*EXERCISE DATA*:
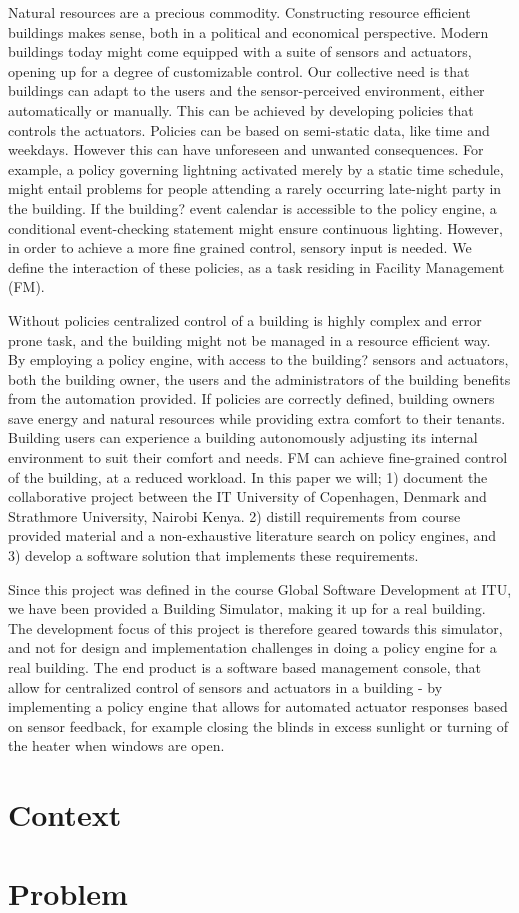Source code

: Natural resources are a precious commodity. Constructing resource efficient buildings makes sense, both in a political and economical perspective. Modern buildings today might come equipped with a suite of sensors and actuators, opening up for a degree of customizable control. Our collective need is that buildings can adapt to the users and the sensor-perceived environment, either automatically or manually. This can be achieved by developing policies that controls the actuators. Policies can be based on semi-static data, like time and weekdays. However this can have unforeseen and unwanted consequences. For example, a policy governing lightning activated merely by a static time schedule, might entail problems for people attending a rarely occurring late-night party in the building. If the building? event calendar is accessible to the policy engine, a conditional event-checking statement might ensure continuous lighting. However, in order to achieve a more fine grained control, sensory input is needed. We define the interaction of these policies, as a task residing in Facility Management (FM). 

Without policies centralized control of a building is highly complex and error prone task, and the building might not be managed in a resource efficient way. By employing a policy engine, with access to the building? sensors and actuators, both the building owner, the users and the administrators of the building benefits from the automation provided. If policies are correctly defined, building owners save energy and natural resources while providing extra comfort to their tenants. Building users can experience a building autonomously adjusting its internal environment to suit their comfort and needs. FM can achieve fine-grained control of the building, at a reduced workload. 
\newpage
In this paper we will; 1) document the collaborative project between the IT University of Copenhagen, Denmark and Strathmore University, Nairobi Kenya. 2) distill requirements from course provided material and a non-exhaustive literature search on policy engines, and 3) develop a software solution that implements these requirements.

Since this project was defined in the course Global Software Development at ITU, we have been provided a Building Simulator, making it up for a real building. The development focus of this project is therefore geared towards this simulator, and not for design and implementation challenges in doing a policy engine for a real building. The end product is a software based management console, that allow for centralized control of sensors and actuators in a building - by implementing a policy engine that allows for automated actuator responses based on sensor feedback, for example closing the blinds in excess sunlight or turning of the heater when windows are open.
\section{Context}

\section{Problem}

*GOAL OF THE EXERCISE*: Copy every line of the listing where the word "course" appears.

*ANSWER TO THIS PROBLEM*:
In this paper we will; 1) document the collaborative project between the IT University of Copenhagen, Denmark and Strathmore University, Nairobi Kenya. 2) distill requirements from course provided material and a non-exhaustive literature search on policy engines, and 3) develop a software solution that implements these requirements.
Since this project was defined in the course Global Software Development at ITU, we have been provided a Building Simulator, making it up for a real building. The development focus of this project is therefore geared towards this simulator, and not for design and implementation challenges in doing a policy engine for a real building. The end product is a software based management console, that allow for centralized control of sensors and actuators in a building - by implementing a policy engine that allows for automated actuator responses based on sensor feedback, for example closing the blinds in excess sunlight or turning of the heater when windows are open.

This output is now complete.